===== Exercise material =====

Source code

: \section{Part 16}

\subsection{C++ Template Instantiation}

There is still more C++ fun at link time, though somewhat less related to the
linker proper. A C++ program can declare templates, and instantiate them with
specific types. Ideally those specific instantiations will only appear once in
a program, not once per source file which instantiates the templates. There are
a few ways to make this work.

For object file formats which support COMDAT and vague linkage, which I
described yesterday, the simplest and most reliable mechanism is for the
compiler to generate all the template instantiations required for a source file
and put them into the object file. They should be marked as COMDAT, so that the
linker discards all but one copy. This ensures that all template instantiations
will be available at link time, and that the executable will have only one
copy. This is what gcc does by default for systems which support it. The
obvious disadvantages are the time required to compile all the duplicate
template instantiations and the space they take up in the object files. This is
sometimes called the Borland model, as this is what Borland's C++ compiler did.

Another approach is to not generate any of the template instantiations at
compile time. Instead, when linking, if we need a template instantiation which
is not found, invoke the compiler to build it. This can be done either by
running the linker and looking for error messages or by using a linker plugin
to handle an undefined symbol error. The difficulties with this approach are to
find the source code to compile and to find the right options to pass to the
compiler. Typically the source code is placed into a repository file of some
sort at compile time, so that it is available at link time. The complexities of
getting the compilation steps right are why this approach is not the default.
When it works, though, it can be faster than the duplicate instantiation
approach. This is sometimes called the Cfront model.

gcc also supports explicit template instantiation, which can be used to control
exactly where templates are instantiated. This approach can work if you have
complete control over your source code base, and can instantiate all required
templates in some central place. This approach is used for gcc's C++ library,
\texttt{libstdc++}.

=====
===== Exercise material =====

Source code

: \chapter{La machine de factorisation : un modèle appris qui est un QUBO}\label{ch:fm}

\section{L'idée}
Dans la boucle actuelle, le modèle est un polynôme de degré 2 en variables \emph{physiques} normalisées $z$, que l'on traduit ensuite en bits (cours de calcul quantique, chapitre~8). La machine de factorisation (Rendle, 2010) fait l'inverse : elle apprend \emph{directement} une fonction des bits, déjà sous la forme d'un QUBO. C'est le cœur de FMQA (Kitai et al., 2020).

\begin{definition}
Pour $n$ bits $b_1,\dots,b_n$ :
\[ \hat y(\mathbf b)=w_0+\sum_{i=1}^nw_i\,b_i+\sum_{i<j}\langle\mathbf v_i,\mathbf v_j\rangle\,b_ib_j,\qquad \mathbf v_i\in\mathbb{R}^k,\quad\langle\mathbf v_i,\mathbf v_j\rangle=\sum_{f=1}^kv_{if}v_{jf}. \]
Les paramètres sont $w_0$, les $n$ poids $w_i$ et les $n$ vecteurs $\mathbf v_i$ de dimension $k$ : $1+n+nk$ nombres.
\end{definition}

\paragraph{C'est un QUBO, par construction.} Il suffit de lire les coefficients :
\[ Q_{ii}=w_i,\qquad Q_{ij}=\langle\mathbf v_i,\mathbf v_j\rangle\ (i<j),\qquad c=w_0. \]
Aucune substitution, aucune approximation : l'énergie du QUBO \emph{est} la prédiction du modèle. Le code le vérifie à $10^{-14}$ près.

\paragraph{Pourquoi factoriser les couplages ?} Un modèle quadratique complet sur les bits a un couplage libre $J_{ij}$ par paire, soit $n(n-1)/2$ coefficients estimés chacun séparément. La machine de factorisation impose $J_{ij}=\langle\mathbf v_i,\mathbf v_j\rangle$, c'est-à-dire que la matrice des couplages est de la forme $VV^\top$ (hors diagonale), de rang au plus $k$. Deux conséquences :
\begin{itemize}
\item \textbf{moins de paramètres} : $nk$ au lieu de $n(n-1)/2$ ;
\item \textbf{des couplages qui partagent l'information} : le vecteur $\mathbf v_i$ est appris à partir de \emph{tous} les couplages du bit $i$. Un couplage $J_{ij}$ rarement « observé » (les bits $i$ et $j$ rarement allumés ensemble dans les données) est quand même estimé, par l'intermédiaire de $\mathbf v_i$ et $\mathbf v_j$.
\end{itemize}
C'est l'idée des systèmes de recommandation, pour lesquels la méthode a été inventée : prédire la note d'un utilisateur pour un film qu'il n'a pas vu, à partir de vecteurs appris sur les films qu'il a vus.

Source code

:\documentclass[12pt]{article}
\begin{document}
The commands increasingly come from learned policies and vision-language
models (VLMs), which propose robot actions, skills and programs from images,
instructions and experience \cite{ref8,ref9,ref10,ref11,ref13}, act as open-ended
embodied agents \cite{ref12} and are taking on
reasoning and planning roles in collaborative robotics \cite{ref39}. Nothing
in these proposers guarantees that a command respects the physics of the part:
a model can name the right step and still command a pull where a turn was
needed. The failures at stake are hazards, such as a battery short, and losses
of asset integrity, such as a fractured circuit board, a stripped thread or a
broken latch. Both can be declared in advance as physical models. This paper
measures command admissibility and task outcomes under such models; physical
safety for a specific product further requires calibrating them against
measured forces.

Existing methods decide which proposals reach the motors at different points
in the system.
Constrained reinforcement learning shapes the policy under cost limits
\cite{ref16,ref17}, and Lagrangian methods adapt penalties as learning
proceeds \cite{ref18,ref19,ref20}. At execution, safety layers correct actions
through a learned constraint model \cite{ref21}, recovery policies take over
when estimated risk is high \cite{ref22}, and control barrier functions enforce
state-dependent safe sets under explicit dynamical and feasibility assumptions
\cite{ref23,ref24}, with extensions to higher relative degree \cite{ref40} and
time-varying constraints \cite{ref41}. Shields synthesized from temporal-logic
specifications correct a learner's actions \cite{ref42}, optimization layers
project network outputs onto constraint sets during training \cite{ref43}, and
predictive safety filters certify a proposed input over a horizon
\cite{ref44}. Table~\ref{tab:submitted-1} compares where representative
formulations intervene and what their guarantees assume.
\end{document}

=====

### [Work to complete]
Go through the entries above and report each line with the string "though" in it.

### [Answer box]
There is still more C++ fun at link time, though somewhat less related to the
When it works, though, it can be faster than the duplicate instantiation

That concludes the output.